*Task item*
Determine how many lines of this material contain "support". Give only the number.

++++ Given data

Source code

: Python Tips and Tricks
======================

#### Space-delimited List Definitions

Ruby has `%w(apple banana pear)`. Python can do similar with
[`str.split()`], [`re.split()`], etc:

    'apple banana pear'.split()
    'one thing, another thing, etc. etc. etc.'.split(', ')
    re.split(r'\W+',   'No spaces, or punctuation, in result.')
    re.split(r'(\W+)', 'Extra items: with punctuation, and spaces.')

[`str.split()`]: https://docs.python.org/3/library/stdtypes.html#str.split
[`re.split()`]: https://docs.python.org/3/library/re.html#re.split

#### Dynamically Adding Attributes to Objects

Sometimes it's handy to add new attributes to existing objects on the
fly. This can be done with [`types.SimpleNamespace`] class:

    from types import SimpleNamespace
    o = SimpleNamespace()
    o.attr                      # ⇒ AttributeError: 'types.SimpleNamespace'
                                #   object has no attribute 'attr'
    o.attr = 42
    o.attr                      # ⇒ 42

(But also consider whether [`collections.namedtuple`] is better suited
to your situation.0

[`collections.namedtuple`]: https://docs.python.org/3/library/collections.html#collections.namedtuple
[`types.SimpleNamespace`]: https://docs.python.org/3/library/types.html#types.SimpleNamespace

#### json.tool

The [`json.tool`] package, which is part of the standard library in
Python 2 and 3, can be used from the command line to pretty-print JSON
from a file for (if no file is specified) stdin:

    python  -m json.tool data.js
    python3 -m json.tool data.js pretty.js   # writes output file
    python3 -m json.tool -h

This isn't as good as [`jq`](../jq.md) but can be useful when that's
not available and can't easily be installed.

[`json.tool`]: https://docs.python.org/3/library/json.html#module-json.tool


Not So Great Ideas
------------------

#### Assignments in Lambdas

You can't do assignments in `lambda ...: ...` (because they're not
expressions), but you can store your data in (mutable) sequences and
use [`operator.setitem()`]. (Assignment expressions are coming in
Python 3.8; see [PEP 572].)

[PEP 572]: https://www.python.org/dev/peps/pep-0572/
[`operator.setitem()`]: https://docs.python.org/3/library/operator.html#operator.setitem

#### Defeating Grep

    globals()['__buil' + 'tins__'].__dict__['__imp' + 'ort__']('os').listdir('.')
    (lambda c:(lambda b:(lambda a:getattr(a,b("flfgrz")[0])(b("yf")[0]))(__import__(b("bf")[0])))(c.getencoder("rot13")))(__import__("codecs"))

++++++++
++++ Given data

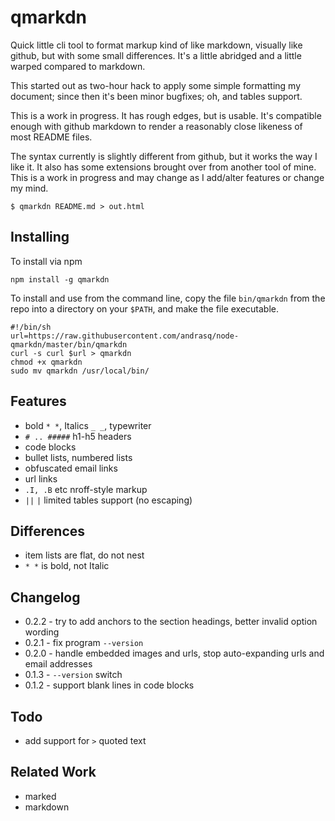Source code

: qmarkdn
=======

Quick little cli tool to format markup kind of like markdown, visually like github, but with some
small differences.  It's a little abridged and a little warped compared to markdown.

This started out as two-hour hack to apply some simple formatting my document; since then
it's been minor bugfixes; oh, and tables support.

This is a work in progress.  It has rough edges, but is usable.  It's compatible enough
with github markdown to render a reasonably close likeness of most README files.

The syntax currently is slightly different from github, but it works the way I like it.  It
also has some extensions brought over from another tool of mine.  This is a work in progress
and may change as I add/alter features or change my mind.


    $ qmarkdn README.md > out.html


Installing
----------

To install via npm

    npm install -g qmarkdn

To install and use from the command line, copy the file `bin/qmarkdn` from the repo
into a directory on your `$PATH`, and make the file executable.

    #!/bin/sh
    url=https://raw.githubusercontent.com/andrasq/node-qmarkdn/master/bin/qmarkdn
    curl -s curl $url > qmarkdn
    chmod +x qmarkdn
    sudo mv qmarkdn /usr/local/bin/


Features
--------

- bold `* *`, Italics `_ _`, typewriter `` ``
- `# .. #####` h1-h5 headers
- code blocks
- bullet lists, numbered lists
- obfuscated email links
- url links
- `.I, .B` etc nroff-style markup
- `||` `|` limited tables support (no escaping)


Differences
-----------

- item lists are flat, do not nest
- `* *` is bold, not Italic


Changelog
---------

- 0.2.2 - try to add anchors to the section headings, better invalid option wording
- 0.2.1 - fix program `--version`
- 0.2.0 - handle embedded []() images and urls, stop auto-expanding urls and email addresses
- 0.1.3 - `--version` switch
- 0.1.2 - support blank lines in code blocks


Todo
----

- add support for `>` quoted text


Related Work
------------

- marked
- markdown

++++++++

*Answer to the problem*
4